Campus highlighted by civil pride, kindness

The day after Christmas, my cousin and I embarked on our second annual European vacation. We spent three days in Amsterdam and seven in Berlin.

We were present on New Year’s Eve at the Brandenburg Gate, complete with a stage, music and light show and what was billed as Europe’s largest fireworks show.

Along with nearly one million other people of every age, we had a great time.

There was a fair amount of beer and champagne consumption, but I can honestly state that I didn’t see anyone drunk or witness any fights or other unpleasantness.

The police were out in force and occasionally we heard the sound of an ambulance.

Most of the downtown streets were blocked off to traffic and a lot of fireworks were being set off. After the magic hour of midnight had come and gone and we retired to our hotel, we noted the remnants of fireworks and some broken glass in the streets. Most of the empty glass bottles were stacked near overflowing trash containers.

The next morning we went out to do some walking and couldn’t believe our eyes.

The Friedrichstrasse, a main street where our hotel was located, was thoroughly clean. No bottles, broken glass or litter, no overflowing trash bins, no reminders of the previous night’s frivolity.

As we walked along some side streets, the cleaning crews were still at work. Remember: this was New Year’s Day.

Within a few days, the entire party site was literally well scrubbed, the stage in front of the Brandenburg Gate disassembled, and the beer and food tents had vanished.

Berlin was a city that came into prominence in the 18th century, enjoyed being a European cultural center until the 1930s, went through the hell of National Socialism, was divided after World War II and the western portion of the city was walled in for more than 25 years.

To say that Berliners are a resilient people is an understatement. Everywhere I went, there were signs of rebuilding and rehabilitating the East Berlin district, and even talk of rebuilding a palace that was totally destroyed in World War II.

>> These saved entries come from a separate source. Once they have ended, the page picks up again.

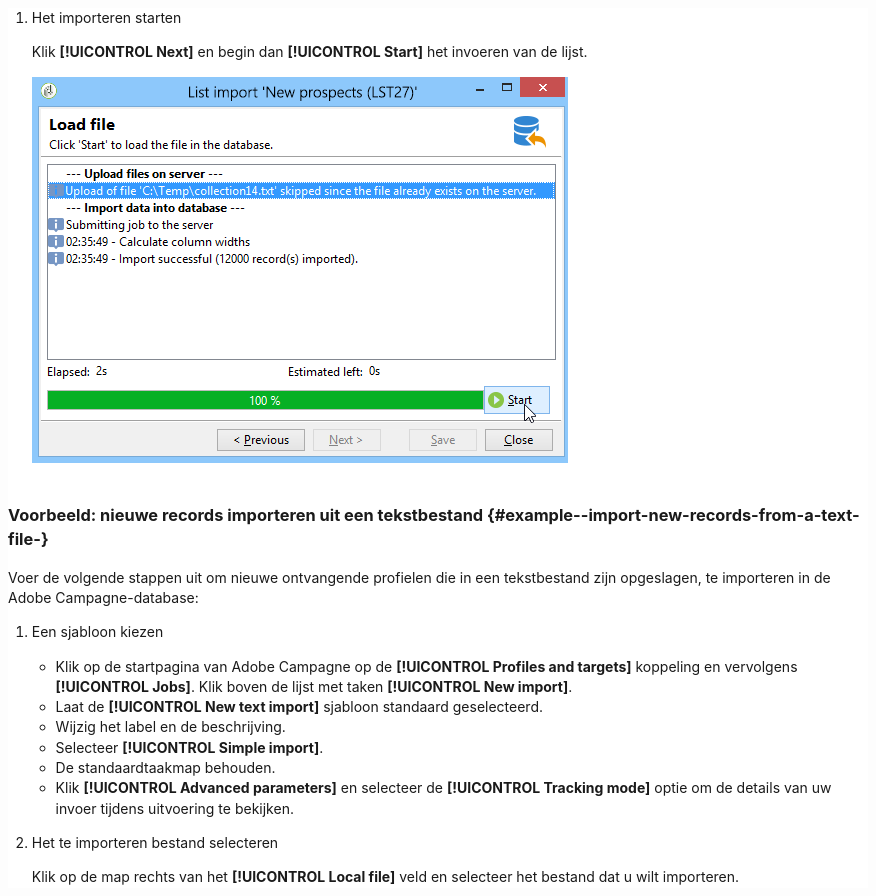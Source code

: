 1. Het importeren starten

   Klik **[!UICONTROL Next]** en begin dan **[!UICONTROL Start]** het invoeren van de lijst.

   ![](assets/s_ncs_user_import_example00_03.png)

### Voorbeeld: nieuwe records importeren uit een tekstbestand {#example--import-new-records-from-a-text-file-}

Voer de volgende stappen uit om nieuwe ontvangende profielen die in een tekstbestand zijn opgeslagen, te importeren in de Adobe Campagne-database:

1. Een sjabloon kiezen

   * Klik op de startpagina van Adobe Campagne op de **[!UICONTROL Profiles and targets]** koppeling en vervolgens **[!UICONTROL Jobs]**. Klik boven de lijst met taken **[!UICONTROL New import]**.
   * Laat de **[!UICONTROL New text import]** sjabloon standaard geselecteerd.
   * Wijzig het label en de beschrijving.
   * Selecteer **[!UICONTROL Simple import]**.
   * De standaardtaakmap behouden.
   * Klik **[!UICONTROL Advanced parameters]** en selecteer de **[!UICONTROL Tracking mode]** optie om de details van uw invoer tijdens uitvoering te bekijken.

1. Het te importeren bestand selecteren

   Klik op de map rechts van het **[!UICONTROL Local file]** veld en selecteer het bestand dat u wilt importeren.
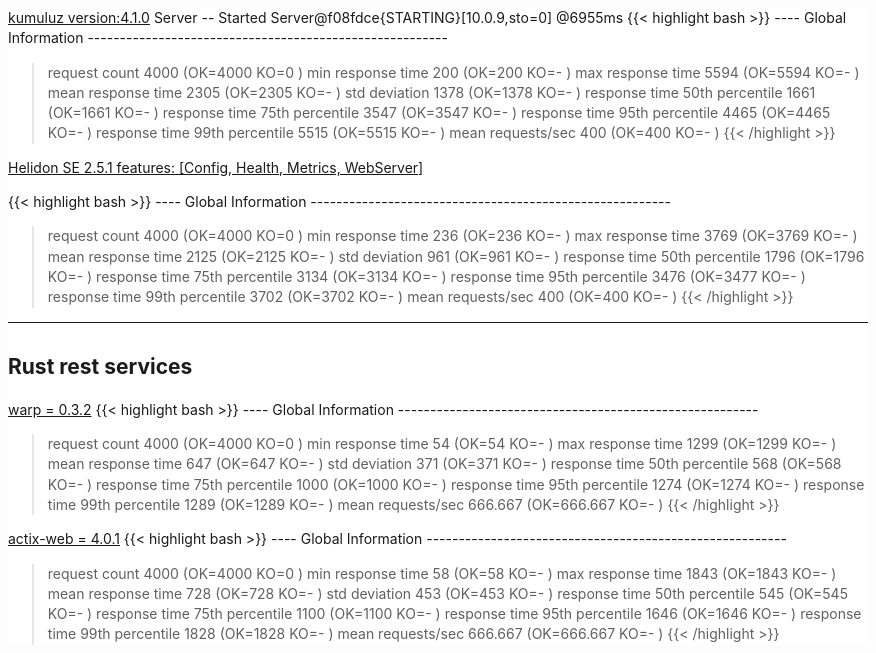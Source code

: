[kumuluz version:4.1.0](https://ee.kumuluz.com/) 
Server -- Started Server@f08fdce{STARTING}[10.0.9,sto=0] @6955ms
{{< highlight bash >}}
---- Global Information --------------------------------------------------------
> request count                                       4000 (OK=4000   KO=0     )
> min response time                                    200 (OK=200    KO=-     )
> max response time                                   5594 (OK=5594   KO=-     )
> mean response time                                  2305 (OK=2305   KO=-     )
> std deviation                                       1378 (OK=1378   KO=-     )
> response time 50th percentile                       1661 (OK=1661   KO=-     )
> response time 75th percentile                       3547 (OK=3547   KO=-     )
> response time 95th percentile                       4465 (OK=4465   KO=-     )
> response time 99th percentile                       5515 (OK=5515   KO=-     )
> mean requests/sec                                    400 (OK=400    KO=-     )
{{< /highlight >}}

[Helidon SE 2.5.1 features: [Config, Health, Metrics, WebServer]](https://helidon.io/) 

{{< highlight bash >}}
---- Global Information --------------------------------------------------------
> request count                                       4000 (OK=4000   KO=0     )
> min response time                                    236 (OK=236    KO=-     )
> max response time                                   3769 (OK=3769   KO=-     )
> mean response time                                  2125 (OK=2125   KO=-     )
> std deviation                                        961 (OK=961    KO=-     )
> response time 50th percentile                       1796 (OK=1796   KO=-     )
> response time 75th percentile                       3134 (OK=3134   KO=-     )
> response time 95th percentile                       3476 (OK=3477   KO=-     )
> response time 99th percentile                       3702 (OK=3702   KO=-     )
> mean requests/sec                                    400 (OK=400    KO=-     )
{{< /highlight >}}

***  
## Rust rest services 


[warp = 0.3.2](http://docs.rs/warp)
{{< highlight bash >}}
---- Global Information --------------------------------------------------------
> request count                                       4000 (OK=4000   KO=0     )
> min response time                                     54 (OK=54     KO=-     )
> max response time                                   1299 (OK=1299   KO=-     )
> mean response time                                   647 (OK=647    KO=-     )
> std deviation                                        371 (OK=371    KO=-     )
> response time 50th percentile                        568 (OK=568    KO=-     )
> response time 75th percentile                       1000 (OK=1000   KO=-     )
> response time 95th percentile                       1274 (OK=1274   KO=-     )
> response time 99th percentile                       1289 (OK=1289   KO=-     )
> mean requests/sec                                666.667 (OK=666.667 KO=-     )
{{< /highlight >}}

[actix-web = 4.0.1](http://docs.rs/actix-web)
{{< highlight bash >}}
---- Global Information --------------------------------------------------------
> request count                                       4000 (OK=4000   KO=0     )
> min response time                                     58 (OK=58     KO=-     )
> max response time                                   1843 (OK=1843   KO=-     )
> mean response time                                   728 (OK=728    KO=-     )
> std deviation                                        453 (OK=453    KO=-     )
> response time 50th percentile                        545 (OK=545    KO=-     )
> response time 75th percentile                       1100 (OK=1100   KO=-     )
> response time 95th percentile                       1646 (OK=1646   KO=-     )
> response time 99th percentile                       1828 (OK=1828   KO=-     )
> mean requests/sec                                666.667 (OK=666.667 KO=-     )
{{< /highlight >}}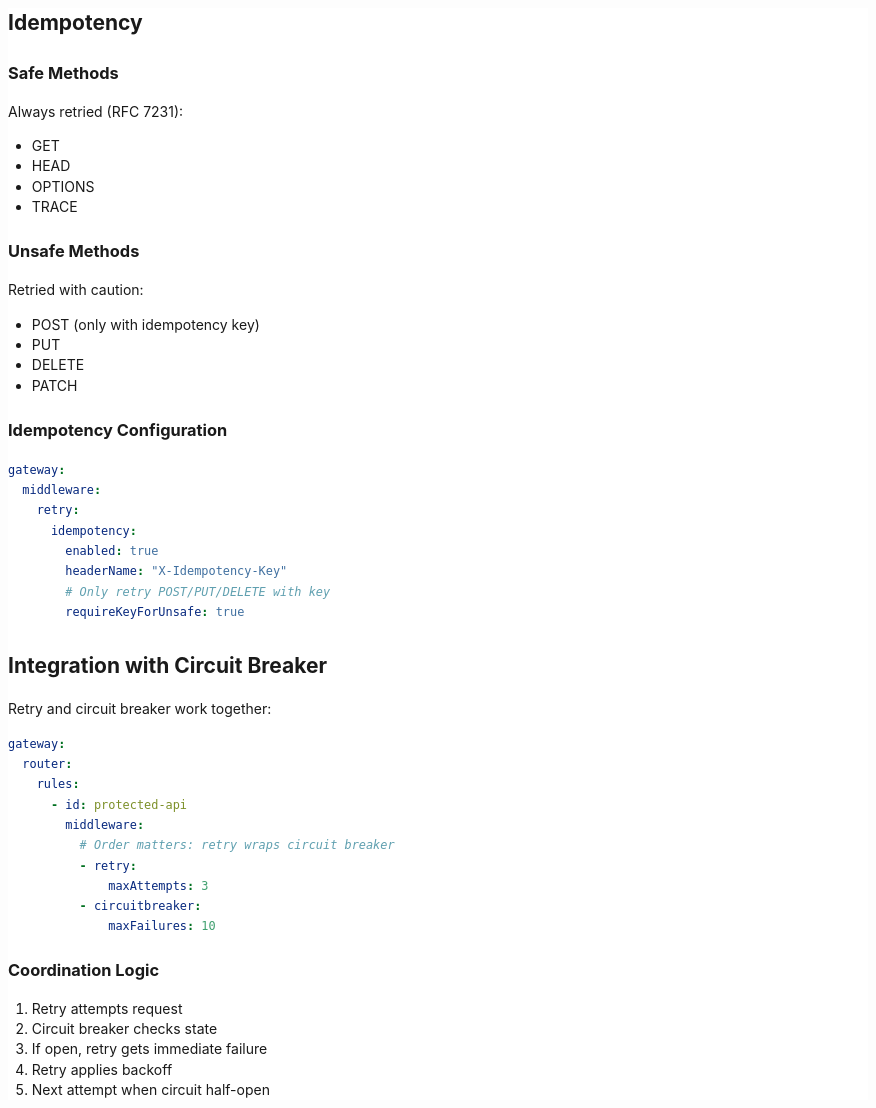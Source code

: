 ## Idempotency

### Safe Methods

Always retried (RFC 7231):
- GET
- HEAD
- OPTIONS
- TRACE

### Unsafe Methods

Retried with caution:
- POST (only with idempotency key)
- PUT
- DELETE
- PATCH

### Idempotency Configuration

```yaml
gateway:
  middleware:
    retry:
      idempotency:
        enabled: true
        headerName: "X-Idempotency-Key"
        # Only retry POST/PUT/DELETE with key
        requireKeyForUnsafe: true
```

## Integration with Circuit Breaker

Retry and circuit breaker work together:

```yaml
gateway:
  router:
    rules:
      - id: protected-api
        middleware:
          # Order matters: retry wraps circuit breaker
          - retry:
              maxAttempts: 3
          - circuitbreaker:
              maxFailures: 10
```

### Coordination Logic

1. Retry attempts request
2. Circuit breaker checks state
3. If open, retry gets immediate failure
4. Retry applies backoff
5. Next attempt when circuit half-open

Berliners seem to have a great amount of civic pride. The trains, buses and subways run on time, and everything seems clean and orderly. On the last night we were there, I saw several city workers in reflective red vests emptying trash cans into a garbage truck.

It was 8 p.m. Perhaps the city sanitation department works two shifts.

Certainly not every part of the city is in this condition; Berlin has more than two million people and no doubt has the problems associated with any city of that size. Nonetheless, there is a pride of place that’s intangible yet real.

This civic pride, this pride of place, is not limited to Berlin. We have only to look at our own campus. Not only is there an absence of litter, but there are also very few instances of graffiti.

There are buildings whose heating system is faulty. Yet there are plans for repairs, renovations or replacements.

This pride of place also translates into action. People hold doors open for one another.

There’s seldom a time when I cross campus when someone doesn’t call my name. We can and do disagree with one another, yet it seems to be in a respectful, thoughtful manner.

There is a definite spirit here. I noticed it the first time I arrive here more than eight years ago, and it hasn’t disappeared. Even when Sarah Palin spoke at Anderson Arena, I noted that the demonstrators as being opinionated, yet cordial.

Certainly, BGSU is not perfect. But, it’s well worth building on what we have to make it better.

This environment of friendliness and order, this pride of place, is something to be treasured and encouraged.

There’s too little of it in the world.